Knowledge is limited regarding how ontogeny and genetic variation influence the expression of drug targets and thereby contribute to variability in drug response in children. One challenge in designing studies to acquire this knowledge is the extensive variability in drug exposure that occurs in vivo, especially when drug clearance is dependent on a polymorphically expressed pathway. For example, recently published data by our group demonstrated a 30-fold difference in systemic exposure between CYP2D6 poor and ultrarapid metabolizers administered the same weight-based dose (0.5 mg/kg) of atomoxetine (ATX), a medication used to treat ADHD. Therefore, we propose that by eliminating inter-individual differences in dose-exposure we can identify patient-specific characteristics that are predictive of response thereby creating a foundation for personalized drug dosing guidelines. The aims of this project are to 1) identify the inherent characteristics of children that segregate with ATX clinical response phenotypes, and 2) translate our understanding of the individual characteristics that drive the ATX dose-exposure relationship to target therapeutic exposures prior to a child's first dose. These aims will be accomplished by an investigation that employs an individual genome-ontogeny informed pharmacokinetic (iGO-PK) model to control ATX exposure between patients with state-of-the-art measures of outcome including pharmaco metabolomic signatures, biomarkers of neurotransmitter activity, such as plasma dihydroxyphenylglycol (DHPG) and change in pupil diameter as an indicator of central norepinephrine transport (NET) inhibition by ATX, as well as comprehensive clinical assessment. The proposed study will establish a new investigational paradigm that can be generally applied to medications used for a diverse array of pediatric indications, and that allows physicians to choose the safest and most effective dose of any drug that they prescribe for children.

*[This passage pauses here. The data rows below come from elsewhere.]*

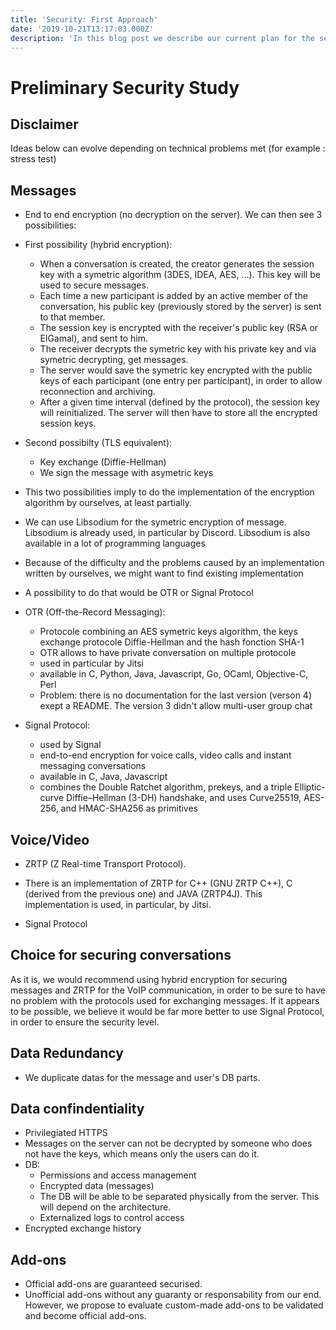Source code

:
```yaml
---
title: 'Security: First Approach'
date: '2019-10-21T13:17:03.000Z'
description: 'In this blog post we describe our current plan for the security measures of the project, both physical and virtual.'
---
```


# Preliminary Security Study

## Disclaimer

Ideas below can evolve depending on technical problems met (for example : stress test)

## Messages

- End to end encryption (no decryption on the server). We can then see 3 possibilities:
- First possibility (hybrid encryption):
    * When a conversation is created, the creator generates the session key with a symetric algorithm (3DES, IDEA, AES, ...). This key will be used to secure messages.
    * Each time a new participant is added by an active member of the conversation, his public key (previously stored by the server) is sent to that member.
    * The session key is encrypted with the receiver's public key (RSA or ElGamal), and sent to him.
    * The receiver decrypts the symetric key with his private key and via symetric decrypting, get messages.
    * The server would save the symetric key encrypted with the public keys of each participant (one entry per participant), in order to allow reconnection and archiving.
    * After a given time interval (defined by the protocol), the session key will reinitialized. The server will then have to store all the encrypted session keys.

- Second possibilty (TLS equivalent):
    * Key exchange (Diffie-Hellman)
    * We sign the message with asymetric keys

- This two possibilities imply to do the implementation of the encryption algorithm by ourselves, at least partially. 
- We can use Libsodium for the symetric encryption of message. Libsodium is already used, in particular by Discord. Libsodium is also available in a lot of programming languages

- Because of the difficulty and the problems caused by an implementation written by ourselves, we might want to find existing implementation
- A possibility to do that would be OTR or Signal Protocol

- OTR (Off-the-Record Messaging):
    * Protocole combining an AES symetric keys algorithm, the keys exchange protocole Diffie-Hellman and the hash fonction SHA-1
    * OTR allows to have private conversation on multiple protocole
    * used in particular by Jitsi
    * available in C, Python, Java, Javascript, Go, OCaml, Objective-C, Perl
    * Problem: there is no documentation for the last version (verson 4) exept a README. The version 3 didn't allow multi-user group chat
    
- Signal Protocol:
    * used by Signal
    * end-to-end encryption for voice calls, video calls and instant messaging conversations
    * available in C, Java, Javascript
    * combines the Double Ratchet algorithm, prekeys, and a triple Elliptic-curve Diffie–Hellman (3-DH) handshake, and uses Curve25519, AES-256, and HMAC-SHA256 as primitives

## Voice/Video

- ZRTP (Z Real-time Transport Protocol).
- There is an implementation of ZRTP for C++ (GNU ZRTP C++), C (derived from the previous one) and JAVA (ZRTP4J). This implementation is used, in particular, by Jitsi.

- Signal Protocol

## Choice for securing conversations

As it is, we would recommend using hybrid encryption for securing messages and ZRTP for the VoIP communication, in order to be sure to have no problem with the protocols used for exchanging messages.
If it appears to be possible, we believe it would be far more better to use Signal Protocol, in order to ensure the security level.

## Data Redundancy

- We duplicate datas for the message and user's DB parts.

## Data confindentiality

- Privilegiated HTTPS
- Messages on the server can not be decrypted by someone who does not have the keys, which means only the users can do it.
- DB:
    * Permissions and access management
    * Encrypted data (messages)
    * The DB will be able to be separated physically from the server. This will depend on the architecture.
    * Externalized logs to control access
- Encrypted exchange history

## Add-ons

- Official add-ons are guaranteed securised.
- Unofficial add-ons without any guaranty or responsability from our end. However, we propose to evaluate custom-made add-ons to be validated and become official add-ons.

知识是关于个体发育和遗传变异如何影响药物表达的知识 靶标，从而导致儿童药物反应的变化。一个挑战 设计研究以获取这些知识的是发生药物暴露​​的广泛差异 体内，尤其是当药物清除率取决于多态表达的途径时。为了 示例，我们小组最近发布的数据证明了系统性的30倍差异 CYP2D6较差和超芯片代谢物之间的暴露与基于重量的相同重量 剂量（0.5 mg/kg）的原子苷（ATX），一种用于治疗多动症的药物。因此，我们提出 通过消除剂量暴露的个体间差异，我们可以识别患者特异性 可以预测响应的特征，从而为个性化药物创造基础 给药指南。该项目的目的是1）确定儿童的固有特征 与ATX临床反应表型分离，2）转化了我们对 将ATX剂量暴露与目标治疗的剂量暴露关系的个体特征 在孩子的第一次剂量之前进行暴露。这些目标将通过调查来实现 采用单独的基因组 - 直接知情药代动力学（IGO-PK）模型来控制ATX 具有最先进的预后措施的患者（包括Pharmaco）的暴露 代谢组学特征，神经递质活性的生物标志物，例如等离子体 二羟基苯基甘油（DHPG）和瞳孔直径的变化作为中央的指标 用ATX抑制去甲肾上腺素运输（净），以及全面的临床评估。 拟议的研究将建立一个新的研究范式，通常可以应用于 用于各种儿科适应症的药物，这使医生可以选择 他们为儿童开出的任何药物中最安全，最有效的剂量。